Can A Dirty Microwave Make You Sick?

Let's face it, not many people actually enjoy cleaning. Sure, there is a sense of satisfaction that comes with having cleaned. Once finished, you can survey your living space and feel more peaceful and organized with everything is in its place (via Real Simple). You may also feel thoroughly accomplished if you've let things go for a while. In fact, cleaning can be used as a form of meditation when stressed, so by the time you're done, you feel a little more relaxed.

Still, for the majority of us, cleaning is a necessary evil that honestly just needs to get done. The kitchen is one of the most highly trafficked as well as bacteria-laden rooms. You might assume the bathroom would win out, but with the preparation of food, the kitchen becomes a breeding ground for germs as well. According to Food & Wine, it may even be "dirtier than a toilet seat." Let that sink in a bit.

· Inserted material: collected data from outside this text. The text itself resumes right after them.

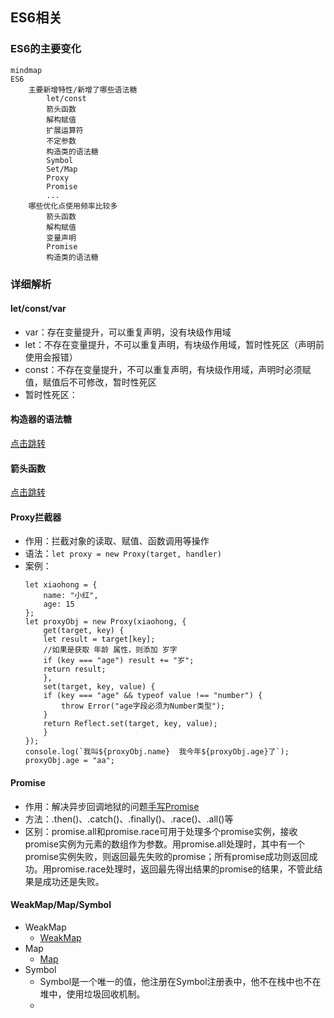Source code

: ## ES6相关

### ES6的主要变化

```mermaid
mindmap
ES6
    主要新增特性/新增了哪些语法糖
        let/const
        箭头函数
        解构赋值
        扩展运算符
        不定参数
        构造类的语法糖
        Symbol
        Set/Map
        Proxy
        Promise
        ...
    哪些优化点使用频率比较多
        箭头函数
        解构赋值
        变量声明
        Promise
        构造类的语法糖
```

### 详细解析

#### let/const/var
- var：存在变量提升，可以重复声明，没有块级作用域
- let：不存在变量提升，不可以重复声明，有块级作用域，暂时性死区（声明前使用会报错）
- const：不存在变量提升，不可以重复声明，有块级作用域，声明时必须赋值，赋值后不可修改，暂时性死区
- 暂时性死区：

#### 构造器的语法糖
[点击跳转](./[⭐⭐⭐⭐⭐]-面向对象.md#es56的面向对象手段)

#### 箭头函数
[点击跳转](./[⭐⭐⭐⭐⭐]-面向对象.md#箭头函数的特点)

#### Proxy拦截器
- 作用：拦截对象的读取、赋值、函数调用等操作
- 语法：`let proxy = new Proxy(target, handler)`
- 案例：  
    ```
    let xiaohong = {
        name: "小红",
        age: 15
    };
    let proxyObj = new Proxy(xiaohong, {
        get(target, key) {
        let result = target[key];
        //如果是获取 年龄 属性，则添加 岁字
        if (key === "age") result += "岁";
        return result;
        },
        set(target, key, value) {
        if (key === "age" && typeof value !== "number") {
            throw Error("age字段必须为Number类型");
        }
        return Reflect.set(target, key, value);
        }
    });
    console.log(`我叫${proxyObj.name}  我今年${proxyObj.age}了`);
    proxyObj.age = "aa";
    ```

#### Promise

- 作用：解决异步回调地狱的问题[手写Promise](./[⭐⭐⭐⭐⭐]-异步.md#内置对象相关)
- 方法：.then()、.catch()、.finally()、.race()、.all()等
- 区别：promise.all和promise.race可用于处理多个promise实例，接收promise实例为元素的数组作为参数。用promise.all处理时，其中有一个promise实例失败，则返回最先失败的promise；所有promise成功则返回成功。用promise.race处理时，返回最先得出结果的promise的结果，不管此结果是成功还是失败。

#### WeakMap/Map/Symbol
- WeakMap
  - [WeakMap](../images/3b0f26c4d6a99177401edf448a7ff70a54096eb5b34ca70ff416e3ba33b00384.png)  
- Map
  - [Map](./[⭐⭐⭐]-交集并集差集.md#交集并集差集)
- Symbol
  - Symbol是一个唯一的值，他注册在Symbol注册表中，他不在栈中也不在堆中，使用垃圾回收机制。
  - 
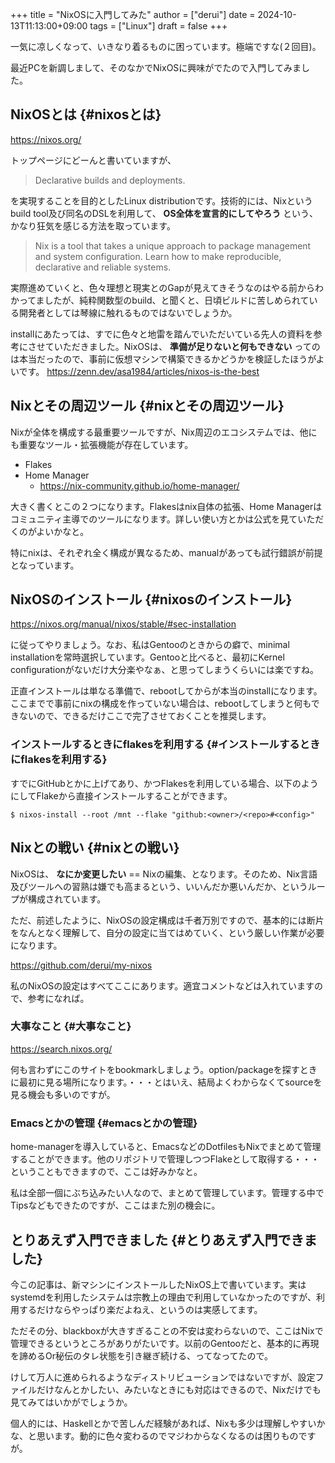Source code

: +++
title = "NixOSに入門してみた"
author = ["derui"]
date = 2024-10-13T11:13:00+09:00
tags = ["Linux"]
draft = false
+++

一気に凉しくなって、いきなり着るものに困っています。極端ですな(２回目)。

最近PCを新調しまして、そのなかでNixOSに興味がでたので入門してみました。

<!--more-->


## NixOSとは {#nixosとは}

<https://nixos.org/>

トップページにどーんと書いていますが、

> Declarative builds and deployments.

を実現することを目的としたLinux distributionです。技術的には、Nixというbuild tool及び同名のDSLを利用して、 ****OS全体を宣言的にしてやろう**** という、かなり狂気を感じる方法を取っています。

> Nix is a tool that takes a unique approach to package management and system configuration. Learn how to make reproducible, declarative and reliable systems.

実際進めていくと、色々理想と現実とのGapが見えてきそうなのはやる前からわかってましたが、純粋関数型のbuild、と聞くと、日頃ビルドに苦しめられている開発者としては琴線に触れるものではないでしょうか。

installにあたっては、すでに色々と地雷を踏んでいただいている先人の資料を参考にさせていただきました。NixOSは、 ****準備が足りないと何もできない**** ってのは本当だったので、事前に仮想マシンで構築できるかどうかを検証したほうがよいです。
<https://zenn.dev/asa1984/articles/nixos-is-the-best>


## Nixとその周辺ツール {#nixとその周辺ツール}

Nixが全体を構成する最重要ツールですが、Nix周辺のエコシステムでは、他にも重要なツール・拡張機能が存在しています。

-   Flakes
-   Home Manager
    -   <https://nix-community.github.io/home-manager/>

大きく書くとこの２つになります。Flakesはnix自体の拡張、Home Managerはコミュニティ主導でのツールになります。詳しい使い方とかは公式を見ていただくのがよいかなと。

特にnixは、それぞれ全く構成が異なるため、manualがあっても試行錯誤が前提となっています。


## NixOSのインストール {#nixosのインストール}

<https://nixos.org/manual/nixos/stable/#sec-installation>

に従ってやりましょう。なお、私はGentooのときからの癖で、minimal installationを常時選択しています。Gentooと比べると、最初にKernel configurationがないだけ大分楽やなぁ、と思ってしまうくらいには楽ですね。

正直インストールは単なる準備で、rebootしてからが本当のinstallになります。ここまでで事前にnixの構成を作っていない場合は、rebootしてしまうと何もできないので、できるだけここで完了させておくことを推奨します。


### インストールするときにflakesを利用する {#インストールするときにflakesを利用する}

すでにGitHubとかに上げてあり、かつFlakesを利用している場合、以下のようにしてFlakeから直接インストールすることができます。

```shell
$ nixos-install --root /mnt --flake "github:<owner>/<repo>#<config>"
```


## Nixとの戦い {#nixとの戦い}

NixOSは、 **なにか変更したい** == Nixの編集、となります。そのため、Nix言語及びツールへの習熟は嫌でも高まるという、いいんだか悪いんだか、というループが構成されています。

ただ、前述したように、NixOSの設定構成は千者万別ですので、基本的には断片をなんとなく理解して、自分の設定に当てはめていく、という厳しい作業が必要になります。

<https://github.com/derui/my-nixos>

私のNixOSの設定はすべてここにあります。適宜コメントなどは入れていますので、参考になれば。


### 大事なこと {#大事なこと}

<https://search.nixos.org/>

何も言わずにこのサイトをbookmarkしましょう。option/packageを探すときに最初に見る場所になります。・・・とはいえ、結局よくわからなくてsourceを見る機会も多いのですが。


### Emacsとかの管理 {#emacsとかの管理}

home-managerを導入していると、EmacsなどのDotfilesもNixでまとめて管理することができます。他のリポジトリで管理しつつFlakeとして取得する・・・ということもできますので、ここは好みかなと。

私は全部一個にぶち込みたい人なので、まとめて管理しています。管理する中でTipsなどもできたのですが、ここはまた別の機会に。


## とりあえず入門できました {#とりあえず入門できました}

今この記事は、新マシンにインストールしたNixOS上で書いています。実はsystemdを利用したシステムは宗教上の理由で利用していなかったのですが、利用するだけならやっぱり楽だよねえ、というのは実感してます。

ただその分、blackboxが大きすぎることの不安は変わらないので、ここはNixで管理できるというところがありがたいです。以前のGentooだと、基本的に再現を諦めるOr秘伝のタレ状態を引き継ぎ続ける、ってなってたので。

けして万人に進められるようなディストリビューションではないですが、設定ファイルだけなんとかしたい、みたいなときにも対応はできるので、Nixだけでも見てみてはいかがでしょうか。

個人的には、Haskellとかで苦しんだ経験があれば、Nixも多少は理解しやすいかな、と思います。動的に色々変わるのでマジわからなくなるのは困りものですが。
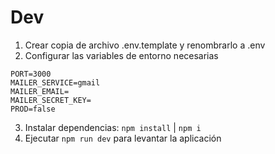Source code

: # Dev
1. Crear copia de archivo .env.template y renombrarlo a .env
2. Configurar las variables de entorno necesarias
```
PORT=3000
MAILER_SERVICE=gmail
MAILER_EMAIL=
MAILER_SECRET_KEY=
PROD=false
```
3. Instalar dependencias: ```npm install``` | ```npm i```
4. Ejecutar ```npm run dev``` para levantar la aplicación
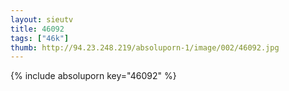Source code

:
 ```yaml
--- 
layout: sieutv
title: 46092
tags: ["46k"]
thumb: http://94.23.248.219/absoluporn-1/image/002/46092.jpg
---
```

{% include absoluporn key="46092" %} 
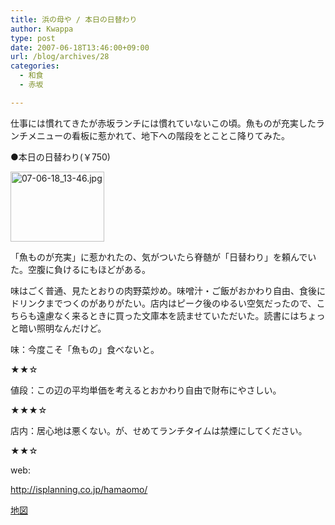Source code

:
 ```yaml
---
title: 浜の母や / 本日の日替わり
author: Kwappa
type: post
date: 2007-06-18T13:46:00+09:00
url: /blog/archives/28
categories:
  - 和食
  - 赤坂

---
```

仕事には慣れてきたが赤坂ランチには慣れていないこの頃。魚ものが充実したランチメニューの看板に惹かれて、地下への階段をとことこ降りてみた。
  
●本日の日替わり(￥750)
  
<a href="http://akasakalunch.up.seesaa.net/image/07-06-18_13-46.jpg" target="_blank" rel="noopener noreferrer"><img src="http://akasakalunch.up.seesaa.net/image/07-06-18_13-46-thumbnail2.jpg" border="0" alt="07-06-18_13-46.jpg" width="150" height="112" /></a>
  
「魚ものが充実」に惹かれたの、気がついたら脊髄が「日替わり」を頼んでいた。空腹に負けるにもほどがある。
  
味はごく普通、見たとおりの肉野菜炒め。味噌汁・ご飯がおかわり自由、食後にドリンクまでつくのがありがたい。店内はピーク後のゆるい空気だったので、こちらも遠慮なく来るときに買った文庫本を読ませていただいた。読書にはちょっと暗い照明なんだけど。
  
味：今度こそ「魚もの」食べないと。
  
★★☆
  
値段：この辺の平均単価を考えるとおかわり自由で財布にやさしい。
  
★★★☆
  
店内：居心地は悪くない。が、せめてランチタイムは禁煙にしてください。
  
★★☆
  
web:
  
http://isplanning.co.jp/hamaomo/
  
<a href="http://maps.google.co.jp/maps?q=%E6%9D%B1%E4%BA%AC%E9%83%BD%E6%B8%AF%E5%8C%BA%E8%B5%A4%E5%9D%823-13-7&hl=ja&ie=UTF8&z=17&iwloc=addr&om=1" target="_blank" rel="noopener noreferrer">地図</a>
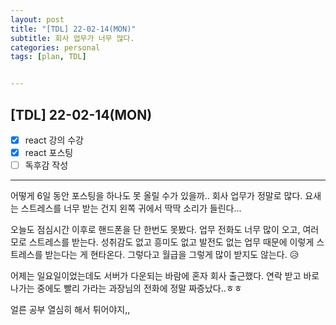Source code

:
 ```yaml
---
layout: post
title: "[TDL] 22-02-14(MON)"
subtitle: 회사 업무가 너무 많다.
categories: personal
tags: [plan, TDL]


---
```




## [TDL] 22-02-14(MON)

- [x] react 강의 수강
- [x] react 포스팅
- [ ] 독후감 작성

---

어떻게 6일 동안 포스팅을 하나도 못 올릴 수가 있을까.. 회사 업무가 정말로 많다. 요새는 스트레스를 너무 받는 건지 왼쪽 귀에서 딱딱 소리가 들린다...

오늘도 점심시간 이후로 핸드폰을 단 한번도 못봤다. 업무 전화도 너무 많이 오고, 여러모로 스트레스를 받는다. 성취감도 없고 흥미도 없고 발전도 없는 업무 때문에 이렇게 스트레스를 받는다는 게 현타온다. 그렇다고 월급을 그렇게 많이 받지도 않는다. 😥

어제는 일요일이었는데도 서버가 다운되는 바람에 혼자 회사 출근했다. 연락 받고 바로 나가는 중에도 빨리 가라는 과장님의 전화에 정말 짜증났다..ㅎㅎ

얼른 공부 열심히 해서 튀어야지,,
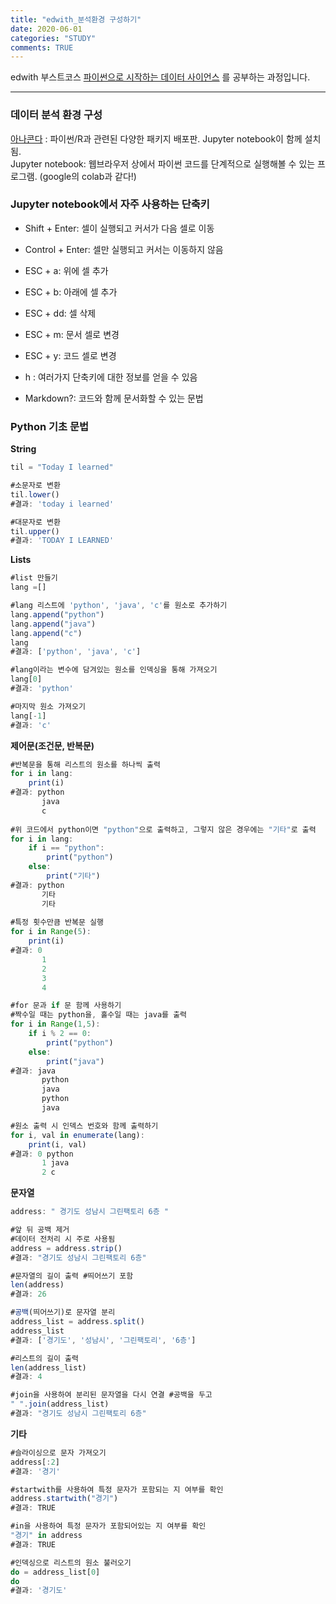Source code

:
 ```yaml
---
title: "edwith_분석환경 구성하기"
date: 2020-06-01
categories: "STUDY"
comments: TRUE
---
```


edwith 부스트코스 [파이썬으로 시작하는 데이터 사이언스](https://www.edwith.org/boostcourse-ds-510/joinLectures/28137) 를 공부하는 과정입니다.  
  
  --------------------------------------------------------
  
### 데이터 분석 환경 구성

[아나콘다](https://www.anaconda.com/products/individual) : 파이썬/R과 관련된 다양한 패키지 배포판. Jupyter notebook이 함께 설치됨.  
Jupyter notebook: 웹브라우저 상에서 파이썬 코드를 단계적으로 실행해볼 수 있는 프로그램. (google의 colab과 같다!)  
  
   
### Jupyter notebook에서 자주 사용하는 단축키    
* Shift + Enter: 셀이 실행되고 커서가 다음 셀로 이동  
* Control + Enter: 셀만 실행되고 커서는 이동하지 않음  
* ESC + a: 위에 셀 추가  
* ESC + b: 아래에 셀 추가  
* ESC + dd: 셀 삭제  
* ESC + m: 문서 셀로 변경  
* ESC + y: 코드 셀로 변경  
  
* h : 여러가지 단축키에 대한 정보를 얻을 수 있음 
* Markdown?: 코드와 함께 문서화할 수 있는 문법  
  
    
### Python 기초 문법  
**String**  
```javascript
til = "Today I learned"

#소문자로 변환
til.lower()
#결과: 'today i learned'

#대문자로 변환
til.upper()
#결과: 'TODAY I LEARNED'
```
  
    
**Lists**  
```javascript
#list 만들기
lang =[]

#lang 리스트에 'python', 'java', 'c'를 원소로 추가하기
lang.append("python")
lang.append("java")
lang.append("c")
lang
#결과: ['python', 'java', 'c']

#lang이라는 변수에 담겨있는 원소를 인덱싱을 통해 가져오기
lang[0]
#결과: 'python'

#마지막 원소 가져오기
lang[-1] 
#결과: 'c' 
```
  
    
**제어문(조건문, 반복문)**  
```javascript
#반복문을 통해 리스트의 원소를 하나씩 출력
for i in lang:
    print(i)
#결과: python
       java
       c
   
#위 코드에서 python이면 "python"으로 출력하고, 그렇지 않은 경우에는 "기타"로 출력
for i in lang:
    if i == "python":
        print("python")
    else:
        print("기타")
#결과: python
       기타
       기타
       
#특정 횟수만큼 반복문 실행
for i in Range(5):
    print(i)
#결과: 0
       1
       2
       3
       4

#for 문과 if 문 함께 사용하기
#짝수일 때는 python을, 홀수일 때는 java를 출력
for i in Range(1,5):
    if i % 2 == 0:
        print("python")
    else:
        print("java")
#결과: java
       python
       java
       python
       java

#원소 출력 시 인덱스 번호와 함께 출력하기
for i, val in enumerate(lang):
    print(i, val)
#결과: 0 python
       1 java
       2 c
```
   
     
**문자열**    
```javascript
address: " 경기도 성남시 그린팩토리 6층 "

#앞 뒤 공백 제거
#데이터 전처리 시 주로 사용됨
address = address.strip()
#결과: "경기도 성남시 그린팩토리 6층"

#문자열의 길이 출력 #띄어쓰기 포함
len(address)
#결과: 26

#공백(띄어쓰기)로 문자열 분리
address_list = address.split()
address_list
#결과: ['경기도', '성남시', '그린팩토리', '6층']

#리스트의 길이 출력
len(address_list)
#결과: 4

#join을 사용하여 분리된 문자열을 다시 연결 #공백을 두고
" ".join(address_list)
#결과: "경기도 성남시 그린팩토리 6층"
```
  
    
**기타**
```javascript
#슬라이싱으로 문자 가져오기
address[:2]
#결과: '경기'

#startwith를 사용하여 특정 문자가 포함되는 지 여부를 확인
address.startwith("경기")
#결과: TRUE

#in을 사용하여 특정 문자가 포함되어있는 지 여부를 확인
"경기" in address
#결과: TRUE

#인덱싱으로 리스트의 원소 불러오기
do = address_list[0]
do
#결과: '경기도'
```

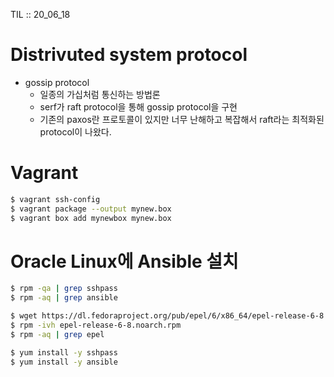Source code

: TIL :: 20_06_18

# Distrivuted system protocol
- gossip protocol
  - 일종의 가십처럼 통신하는 방법론
  - serf가 raft protocol을 통해 gossip protocol을 구현
  - 기존의 paxos란 프로토콜이 있지만 너무 난해하고 복잡해서 raft라는 최적화된 protocol이 나왔다.


# Vagrant
```bash
$ vagrant ssh-config
$ vagrant package --output mynew.box
$ vagrant box add mynewbox mynew.box
```

# Oracle Linux에 Ansible 설치
```bash
$ rpm -qa | grep sshpass
$ rpm -aq | grep ansible

$ wget https://dl.fedoraproject.org/pub/epel/6/x86_64/epel-release-6-8.noarch.rpm
$ rpm -ivh epel-release-6-8.noarch.rpm
$ rpm -aq | grep epel

$ yum install -y sshpass
$ yum install -y ansible
```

When thinking of keeping the kitchen clean, we naturally gravitate toward the sink and the counter where we do most of our meal prep. Then, it's probably the fridge and the stove, but how often do you clean your microwave? Here's why regularly cleaning your microwave is important.

What happens when a microwave gets dirty?

With repeated use, it's inevitable that your microwave will get dirty. Food heated in a microwave can splatter and get into all crevices along the top, bottom, and sides. When you take food out, you are more than likely to eat or serve it and tell yourself you'll go back and clean your microwave once the meal is over. However, that is an easy thing to forget, and once food dries up in a microwave, it can become stuck and more difficult to get out.

Yet, more troublesome is the fact that food that gets left in a microwave has the potential to grow bacteria. The warmth and moisture combination creates a breeding ground for germs to grow and multiply (via Rise and Shine Cleaning).

Still, the worst part is what can happen if the food residue that is splattered on top, dries, and gets stuck (via Vice). Then, when you go to use the microwave the next time, once it heats up, it may cause the old food remnants to moisten up and fall right into the food you're currently making.

Defrosting meat calls for immediate clean-up

Another thing to consider is when you defrost frozen raw meat. Any residual meat juice needs to be cleaned up and disinfected right away. Raw meat can contain E coli, salmonella or listeria and cause severe food poisoning and infection (via Centers for Disease Control and Prevention). In addition, there is no research supporting the idea that when you use the microwave you nuke the existing germs (via Scientific Reports). Simply using the microwave does not kill bacteria.

Ironically, the dirtiest part of the microwave may not even be the inside. The handle is by far dirtier. According to Cooking Light, in a study done in office settings, 48% of microwave handles were found to be contaminated with bacteria.

Given all the potential for germs and bacteria, regular cleaning is essential. Home Made Simple recommends a few trusty items to help get your microwave spotless, including ​​baking soda, olive oil, lemon, vinegar, Mr. Clean Magic Eraser, and a good dish soap. Although, it's ideal to clean up after each use, that's not always possible so the bare minimum should be once a week.